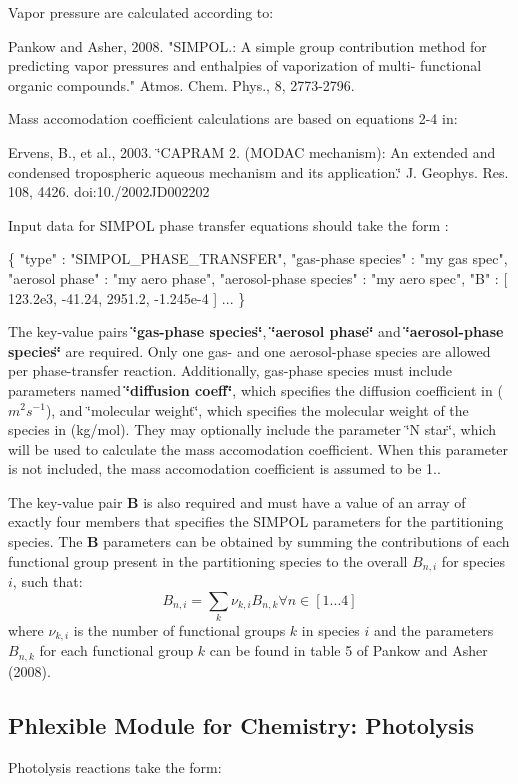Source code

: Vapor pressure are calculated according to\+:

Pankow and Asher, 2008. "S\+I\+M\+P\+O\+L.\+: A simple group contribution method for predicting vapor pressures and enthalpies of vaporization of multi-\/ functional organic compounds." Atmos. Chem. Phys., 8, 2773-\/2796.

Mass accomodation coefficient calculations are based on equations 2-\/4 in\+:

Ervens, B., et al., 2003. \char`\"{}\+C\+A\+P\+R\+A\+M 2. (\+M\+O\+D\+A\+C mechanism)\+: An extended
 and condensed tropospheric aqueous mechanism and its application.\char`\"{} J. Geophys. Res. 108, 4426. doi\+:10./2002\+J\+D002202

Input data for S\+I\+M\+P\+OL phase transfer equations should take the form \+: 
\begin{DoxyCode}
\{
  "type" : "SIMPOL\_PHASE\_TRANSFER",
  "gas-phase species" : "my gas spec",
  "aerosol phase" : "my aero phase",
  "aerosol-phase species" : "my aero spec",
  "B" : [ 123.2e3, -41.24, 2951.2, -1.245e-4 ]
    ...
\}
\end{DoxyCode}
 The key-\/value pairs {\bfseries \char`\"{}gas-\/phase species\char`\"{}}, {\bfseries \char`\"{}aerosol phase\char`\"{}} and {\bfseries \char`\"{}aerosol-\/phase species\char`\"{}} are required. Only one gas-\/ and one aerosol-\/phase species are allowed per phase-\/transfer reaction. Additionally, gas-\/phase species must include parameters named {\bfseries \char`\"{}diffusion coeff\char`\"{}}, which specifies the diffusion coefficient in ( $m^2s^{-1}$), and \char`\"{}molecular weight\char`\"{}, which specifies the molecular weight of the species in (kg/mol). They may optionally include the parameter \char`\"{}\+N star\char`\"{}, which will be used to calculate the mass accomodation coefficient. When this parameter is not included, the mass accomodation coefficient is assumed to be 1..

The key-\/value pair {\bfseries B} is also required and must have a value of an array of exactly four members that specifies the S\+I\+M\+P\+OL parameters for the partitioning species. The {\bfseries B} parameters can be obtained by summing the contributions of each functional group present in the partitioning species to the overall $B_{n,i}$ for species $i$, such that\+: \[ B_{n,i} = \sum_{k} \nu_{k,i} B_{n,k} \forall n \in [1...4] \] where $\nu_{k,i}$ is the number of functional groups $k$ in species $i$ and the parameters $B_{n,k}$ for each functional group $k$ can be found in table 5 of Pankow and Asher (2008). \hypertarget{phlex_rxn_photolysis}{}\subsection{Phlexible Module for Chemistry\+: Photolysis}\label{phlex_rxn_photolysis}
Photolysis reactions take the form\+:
_ _ _ _ _ _ _
▶ **BRIEF**
What is needed is every line of the records above that contains the word "form".

▶ **EXPECTED ANSWER**
Input data for S\+I\+M\+P\+OL phase transfer equations should take the form \+: 
Photolysis reactions take the form\+:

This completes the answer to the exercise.